RECORDS TO USE —
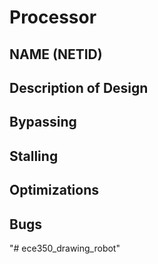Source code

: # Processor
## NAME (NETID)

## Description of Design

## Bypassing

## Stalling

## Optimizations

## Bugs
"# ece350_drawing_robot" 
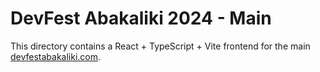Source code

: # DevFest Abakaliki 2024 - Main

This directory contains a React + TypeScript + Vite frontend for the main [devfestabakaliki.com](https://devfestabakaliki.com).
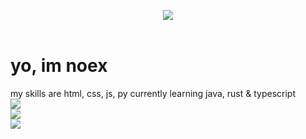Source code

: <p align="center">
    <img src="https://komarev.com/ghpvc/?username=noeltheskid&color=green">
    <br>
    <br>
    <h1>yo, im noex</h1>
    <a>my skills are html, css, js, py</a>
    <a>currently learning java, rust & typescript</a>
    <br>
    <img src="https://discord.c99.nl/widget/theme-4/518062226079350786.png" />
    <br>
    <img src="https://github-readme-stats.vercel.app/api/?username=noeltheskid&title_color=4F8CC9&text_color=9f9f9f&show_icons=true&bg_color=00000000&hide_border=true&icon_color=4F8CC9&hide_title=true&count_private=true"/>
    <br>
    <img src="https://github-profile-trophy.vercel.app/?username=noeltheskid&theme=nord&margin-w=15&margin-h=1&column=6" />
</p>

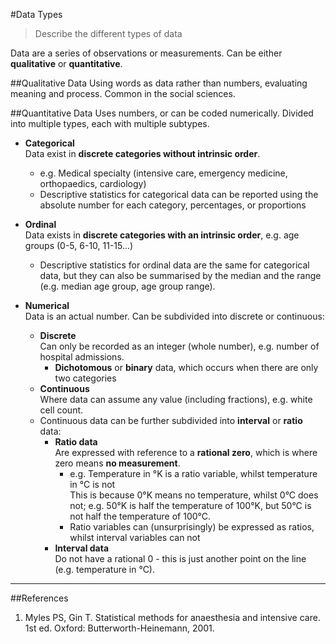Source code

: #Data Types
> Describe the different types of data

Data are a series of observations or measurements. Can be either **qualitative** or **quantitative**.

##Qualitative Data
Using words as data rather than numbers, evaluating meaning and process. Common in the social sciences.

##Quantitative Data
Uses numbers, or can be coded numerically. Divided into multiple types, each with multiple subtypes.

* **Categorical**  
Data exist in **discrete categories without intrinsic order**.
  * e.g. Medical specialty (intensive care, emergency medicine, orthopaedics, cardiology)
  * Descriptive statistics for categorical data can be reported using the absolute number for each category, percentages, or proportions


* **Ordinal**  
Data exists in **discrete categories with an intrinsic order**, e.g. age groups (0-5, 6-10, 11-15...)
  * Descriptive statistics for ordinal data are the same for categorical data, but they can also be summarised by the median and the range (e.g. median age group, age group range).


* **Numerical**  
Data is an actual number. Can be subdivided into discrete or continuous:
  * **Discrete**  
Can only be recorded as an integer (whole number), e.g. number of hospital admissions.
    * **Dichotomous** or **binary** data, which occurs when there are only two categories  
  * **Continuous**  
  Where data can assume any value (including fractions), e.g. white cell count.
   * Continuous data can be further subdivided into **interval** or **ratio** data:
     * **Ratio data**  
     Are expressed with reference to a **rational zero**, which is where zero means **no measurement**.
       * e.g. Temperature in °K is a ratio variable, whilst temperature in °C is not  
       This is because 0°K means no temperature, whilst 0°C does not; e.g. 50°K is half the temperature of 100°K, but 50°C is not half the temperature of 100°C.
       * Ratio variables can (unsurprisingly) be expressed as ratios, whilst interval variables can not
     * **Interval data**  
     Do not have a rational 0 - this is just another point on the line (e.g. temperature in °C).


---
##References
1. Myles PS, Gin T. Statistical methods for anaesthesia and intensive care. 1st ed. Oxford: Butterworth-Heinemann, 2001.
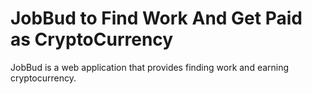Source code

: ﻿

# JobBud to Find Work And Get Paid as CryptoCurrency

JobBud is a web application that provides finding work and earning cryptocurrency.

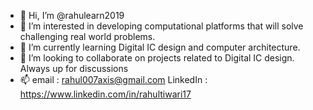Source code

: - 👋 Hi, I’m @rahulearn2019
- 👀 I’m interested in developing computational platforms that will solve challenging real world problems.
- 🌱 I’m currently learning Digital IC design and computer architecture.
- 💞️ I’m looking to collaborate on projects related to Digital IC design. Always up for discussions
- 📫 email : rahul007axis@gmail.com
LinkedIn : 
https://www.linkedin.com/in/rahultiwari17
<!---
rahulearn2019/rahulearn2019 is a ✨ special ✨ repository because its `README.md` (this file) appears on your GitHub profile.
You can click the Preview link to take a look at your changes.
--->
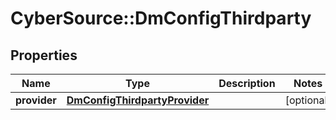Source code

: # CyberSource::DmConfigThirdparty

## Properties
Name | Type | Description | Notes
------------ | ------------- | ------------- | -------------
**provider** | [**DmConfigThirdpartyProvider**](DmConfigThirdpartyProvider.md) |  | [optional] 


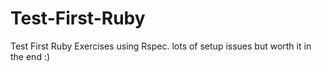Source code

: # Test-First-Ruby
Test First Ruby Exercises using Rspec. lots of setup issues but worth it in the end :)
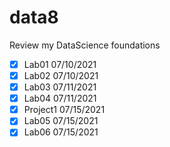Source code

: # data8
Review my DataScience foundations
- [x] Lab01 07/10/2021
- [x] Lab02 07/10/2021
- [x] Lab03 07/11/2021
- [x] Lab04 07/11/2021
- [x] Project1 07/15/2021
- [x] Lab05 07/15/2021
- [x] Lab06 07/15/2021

---

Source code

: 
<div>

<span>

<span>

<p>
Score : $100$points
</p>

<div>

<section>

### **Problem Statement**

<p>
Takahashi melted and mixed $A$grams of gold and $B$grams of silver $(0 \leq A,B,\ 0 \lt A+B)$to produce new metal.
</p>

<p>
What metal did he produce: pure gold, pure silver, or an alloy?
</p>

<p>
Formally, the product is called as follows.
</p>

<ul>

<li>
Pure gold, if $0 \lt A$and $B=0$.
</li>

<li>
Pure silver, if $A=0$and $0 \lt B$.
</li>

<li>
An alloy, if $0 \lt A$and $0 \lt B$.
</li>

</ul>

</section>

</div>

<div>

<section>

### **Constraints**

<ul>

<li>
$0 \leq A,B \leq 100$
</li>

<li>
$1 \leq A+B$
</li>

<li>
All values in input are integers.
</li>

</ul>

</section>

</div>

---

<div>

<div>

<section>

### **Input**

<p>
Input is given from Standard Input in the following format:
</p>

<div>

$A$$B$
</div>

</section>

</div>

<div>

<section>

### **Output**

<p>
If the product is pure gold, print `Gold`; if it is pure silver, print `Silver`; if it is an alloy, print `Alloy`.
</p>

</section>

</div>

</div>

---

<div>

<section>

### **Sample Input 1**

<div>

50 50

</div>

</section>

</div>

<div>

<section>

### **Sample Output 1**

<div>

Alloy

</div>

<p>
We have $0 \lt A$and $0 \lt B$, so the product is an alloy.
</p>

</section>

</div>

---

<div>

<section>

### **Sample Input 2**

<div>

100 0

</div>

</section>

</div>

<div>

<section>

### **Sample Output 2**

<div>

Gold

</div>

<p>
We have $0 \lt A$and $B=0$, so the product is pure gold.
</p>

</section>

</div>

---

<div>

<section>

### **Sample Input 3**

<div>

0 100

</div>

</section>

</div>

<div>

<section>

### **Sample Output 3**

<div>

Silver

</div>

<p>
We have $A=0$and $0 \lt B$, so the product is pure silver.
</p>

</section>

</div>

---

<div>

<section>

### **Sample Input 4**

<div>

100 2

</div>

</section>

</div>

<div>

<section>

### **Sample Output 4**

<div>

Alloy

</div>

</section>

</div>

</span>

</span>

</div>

REQUIRED ACTION —
Would you please write out, exactly and with no other lines, the stretch of the listing above from the line containing "Are expressed with" through the line containing "in °C is not"?

ANSWER BOX —
     Are expressed with reference to a **rational zero**, which is where zero means **no measurement**.
       * e.g. Temperature in °K is a ratio variable, whilst temperature in °C is not  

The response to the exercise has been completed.